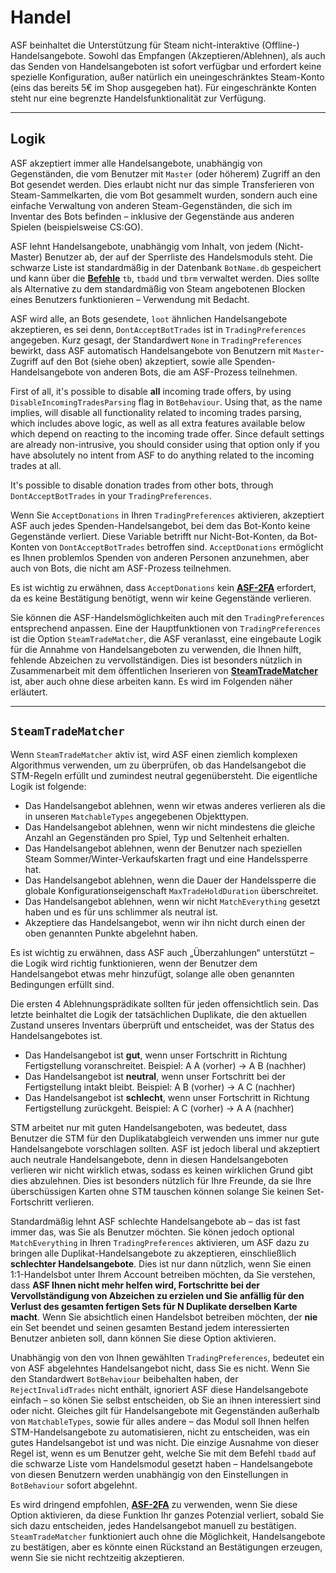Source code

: # Handel

ASF beinhaltet die Unterstützung für Steam nicht-interaktive (Offline-) Handelsangebote. Sowohl das Empfangen (Akzeptieren/Ablehnen), als auch das Senden von Handelsangeboten ist sofort verfügbar und erfordert keine spezielle Konfiguration, außer natürlich ein uneingeschränktes Steam-Konto (eins das bereits 5€ im Shop ausgegeben hat). Für eingeschränkte Konten steht nur eine begrenzte Handelsfunktionalität zur Verfügung.

---

## Logik

ASF akzeptiert immer alle Handelsangebote, unabhängig von Gegenständen, die vom Benutzer mit `Master` (oder höherem) Zugriff an den Bot gesendet werden. Dies erlaubt nicht nur das simple Transferieren von Steam-Sammelkarten, die vom Bot gesammelt wurden, sondern auch eine einfache Verwaltung von anderen Steam-Gegenständen, die sich im Inventar des Bots befinden – inklusive der Gegenstände aus anderen Spielen (beispielsweise CS:GO).

ASF lehnt Handelsangebote, unabhängig vom Inhalt, von jedem (Nicht-Master) Benutzer ab, der auf der Sperrliste des Handelsmoduls steht. Die schwarze Liste ist standardmäßig in der Datenbank `BotName.db` gespeichert und kann über die **[Befehle](https://github.com/JustArchiNET/ArchiSteamFarm/wiki/Commands-de-DE)** `tb`, `tbadd` und `tbrm` verwaltet werden. Dies sollte als Alternative zu dem standardmäßig von Steam angebotenen Blocken eines Benutzers funktionieren – Verwendung mit Bedacht.

ASF wird alle, an Bots gesendete, `loot` ähnlichen Handelsangebote akzeptieren, es sei denn, `DontAcceptBotTrades` ist in `TradingPreferences` angegeben. Kurz gesagt, der Standardwert `None` in `TradingPreferences` bewirkt, dass ASF automatisch Handelsangebote von Benutzern mit `Master`-Zugriff auf den Bot (siehe oben) akzeptiert, sowie alle Spenden-Handelsangebote von anderen Bots, die am ASF-Prozess teilnehmen.

First of all, it's possible to disable **all** incoming trade offers, by using `DisableIncomingTradesParsing` flag in `BotBehaviour`. Using that, as the name implies, will disable all functionality related to incoming trades parsing, which includes above logic, as well as all extra features available below which depend on reacting to the incoming trade offer. Since default settings are already non-intrusive, you should consider using that option only if you have absolutely no intent from ASF to do anything related to the incoming trades at all.

It's possible to disable donation trades from other bots, through `DontAcceptBotTrades` in your `TradingPreferences`.

Wenn Sie `AcceptDonations` in Ihren `TradingPreferences` aktivieren, akzeptiert ASF auch jedes Spenden-Handelsangebot, bei dem das Bot-Konto keine Gegenstände verliert. Diese Variable betrifft nur Nicht-Bot-Konten, da Bot-Konten von `DontAcceptBotTrades` betroffen sind. `AcceptDonations` ermöglicht es Ihnen problemlos Spenden von anderen Personen anzunehmen, aber auch von Bots, die nicht am ASF-Prozess teilnehmen.

Es ist wichtig zu erwähnen, dass `AcceptDonations` kein **[ASF-2FA](https://github.com/JustArchiNET/ArchiSteamFarm/wiki/Two-factor-authentication-de-DE)** erfordert, da es keine Bestätigung benötigt, wenn wir keine Gegenstände verlieren.

Sie können die ASF-Handelsmöglichkeiten auch mit den `TradingPreferences` entsprechend anpassen. Eine der Hauptfunktionen von `TradingPreferences` ist die Option `SteamTradeMatcher`, die ASF veranlasst, eine eingebaute Logik für die Annahme von Handelsangeboten zu verwenden, die Ihnen hilft, fehlende Abzeichen zu vervollständigen. Dies ist besonders nützlich in Zusammenarbeit mit dem öffentlichen Inserieren von **[SteamTradeMatcher](https://www.steamtradematcher.com)** ist, aber auch ohne diese arbeiten kann. Es wird im Folgenden näher erläutert.

---

## `SteamTradeMatcher`

Wenn `SteamTradeMatcher` aktiv ist, wird ASF einen ziemlich komplexen Algorithmus verwenden, um zu überprüfen, ob das Handelsangebot die STM-Regeln erfüllt und zumindest neutral gegenübersteht. Die eigentliche Logik ist folgende:

- Das Handelsangebot ablehnen, wenn wir etwas anderes verlieren als die in unseren `MatchableTypes` angegebenen Objekttypen.
- Das Handelsangebot ablehnen, wenn wir nicht mindestens die gleiche Anzahl an Gegenständen pro Spiel, Typ und Seltenheit erhalten.
- Das Handelsangebot ablehnen, wenn der Benutzer nach speziellen Steam Sommer/Winter-Verkaufskarten fragt und eine Handelssperre hat.
- Das Handelsangebot ablehnen, wenn die Dauer der Handelssperre die globale Konfigurationseigenschaft `MaxTradeHoldDuration` überschreitet.
- Das Handelsangebot ablehnen, wenn wir nicht `MatchEverything` gesetzt haben und es für uns schlimmer als neutral ist.
- Akzeptiere das Handelsangebot, wenn wir ihn nicht durch einen der oben genannten Punkte abgelehnt haben.

Es ist wichtig zu erwähnen, dass ASF auch „Überzahlungen“ unterstützt – die Logik wird richtig funktionieren, wenn der Benutzer dem Handelsangebot etwas mehr hinzufügt, solange alle oben genannten Bedingungen erfüllt sind.

Die ersten 4 Ablehnungsprädikate sollten für jeden offensichtlich sein. Das letzte beinhaltet die Logik der tatsächlichen Duplikate, die den aktuellen Zustand unseres Inventars überprüft und entscheidet, was der Status des Handelsangebotes ist.

- Das Handelsangebot ist **gut**, wenn unser Fortschritt in Richtung Fertigstellung voranschreitet. Beispiel: A A (vorher) -> A B (nachher)
- Das Handelsangebot ist **neutral**, wenn unser Fortschritt bei der Fertigstellung intakt bleibt. Beispiel: A B (vorher) -> A C (nachher)
- Das Handelsangebot ist **schlecht**, wenn unser Fortschritt in Richtung Fertigstellung zurückgeht. Beispiel: A C (vorher) -> A A (nachher)

STM arbeitet nur mit guten Handelsangeboten, was bedeutet, dass Benutzer die STM für den Duplikatabgleich verwenden uns immer nur gute Handelsangebote vorschlagen sollten. ASF ist jedoch liberal und akzeptiert auch neutrale Handelsangebote, denn in diesen Handelsangeboten verlieren wir nicht wirklich etwas, sodass es keinen wirklichen Grund gibt dies abzulehnen. Dies ist besonders nützlich für Ihre Freunde, da sie Ihre überschüssigen Karten ohne STM tauschen können solange Sie keinen Set-Fortschritt verlieren.

Standardmäßig lehnt ASF schlechte Handelsangebote ab – das ist fast immer das, was Sie als Benutzer möchten. Sie könen jedoch optional `MatchEverything` in Ihren `TradingPreferences` aktivieren, um ASF dazu zu bringen alle Duplikat-Handelsangebote zu akzeptieren, einschließlich **schlechter Handelsangebote**. Dies ist nur dann nützlich, wenn Sie einen 1:1-Handelsbot unter Ihrem Account betreiben möchten, da Sie verstehen, dass **ASF Ihnen nicht mehr helfen wird, Fortschritte bei der Vervollständigung von Abzeichen zu erzielen und Sie anfällig für den Verlust des gesamten fertigen Sets für N Duplikate derselben Karte macht**. Wenn Sie absichtlich einen Handelsbot betreiben möchten, der **nie** ein Set beendet und seinen gesamten Bestand jedem interessierten Benutzer anbieten soll, dann können Sie diese Option aktivieren.

Unabhängig von den von Ihnen gewählten `TradingPreferences`, bedeutet ein von ASF abgelehntes Handelsangebot nicht, dass Sie es nicht. Wenn Sie den Standardwert `BotBehaviour` beibehalten haben, der `RejectInvalidTrades` nicht enthält, ignoriert ASF diese Handelsangebote einfach – so könen Sie selbst entscheiden, ob Sie an ihnen interessiert sind oder nicht. Gleiches gilt für Handelsangebote mit Gegenständen außerhalb von `MatchableTypes`, sowie für alles andere – das Modul soll Ihnen helfen STM-Handelsangebote zu automatisieren, nicht zu entscheiden, was ein gutes Handelsangebot ist und was nicht. Die einzige Ausnahme von dieser Regel ist, wenn es um Benutzer geht, welche Sie mit dem Befehl `tbadd` auf die schwarze Liste vom Handelsmodul gesetzt haben – Handelsangebote von diesen Benutzern werden unabhängig von den Einstellungen in `BotBehaviour` sofort abgelehnt.

Es wird dringend empfohlen, **[ASF-2FA](https://github.com/JustArchiNET/ArchiSteamFarm/wiki/Two-factor-authentication-de-DE)** zu verwenden, wenn Sie diese Option aktivieren, da diese Funktion Ihr ganzes Potenzial verliert, sobald Sie sich dazu entscheiden, jedes Handelsangebot manuell zu bestätigen. `SteamTradeMatcher` funktioniert auch ohne die Möglichkeit, Handelsangebote zu bestätigen, aber es könnte einen Rückstand an Bestätigungen erzeugen, wenn Sie sie nicht rechtzeitig akzeptieren.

* What to work on:
Print, without alteration, only the lines above between the one holding "- Das Handelsangebot ablehnen, wenn wir etwas" and the one holding "- Das Handelsangebot ist **schlecht**, wenn", inclusive.

* Result of the exercise:
- Das Handelsangebot ablehnen, wenn wir etwas anderes verlieren als die in unseren `MatchableTypes` angegebenen Objekttypen.
- Das Handelsangebot ablehnen, wenn wir nicht mindestens die gleiche Anzahl an Gegenständen pro Spiel, Typ und Seltenheit erhalten.
- Das Handelsangebot ablehnen, wenn der Benutzer nach speziellen Steam Sommer/Winter-Verkaufskarten fragt und eine Handelssperre hat.
- Das Handelsangebot ablehnen, wenn die Dauer der Handelssperre die globale Konfigurationseigenschaft `MaxTradeHoldDuration` überschreitet.
- Das Handelsangebot ablehnen, wenn wir nicht `MatchEverything` gesetzt haben und es für uns schlimmer als neutral ist.
- Akzeptiere das Handelsangebot, wenn wir ihn nicht durch einen der oben genannten Punkte abgelehnt haben.

Es ist wichtig zu erwähnen, dass ASF auch „Überzahlungen“ unterstützt – die Logik wird richtig funktionieren, wenn der Benutzer dem Handelsangebot etwas mehr hinzufügt, solange alle oben genannten Bedingungen erfüllt sind.

Die ersten 4 Ablehnungsprädikate sollten für jeden offensichtlich sein. Das letzte beinhaltet die Logik der tatsächlichen Duplikate, die den aktuellen Zustand unseres Inventars überprüft und entscheidet, was der Status des Handelsangebotes ist.

- Das Handelsangebot ist **gut**, wenn unser Fortschritt in Richtung Fertigstellung voranschreitet. Beispiel: A A (vorher) -> A B (nachher)
- Das Handelsangebot ist **neutral**, wenn unser Fortschritt bei der Fertigstellung intakt bleibt. Beispiel: A B (vorher) -> A C (nachher)
- Das Handelsangebot ist **schlecht**, wenn unser Fortschritt in Richtung Fertigstellung zurückgeht. Beispiel: A C (vorher) -> A A (nachher)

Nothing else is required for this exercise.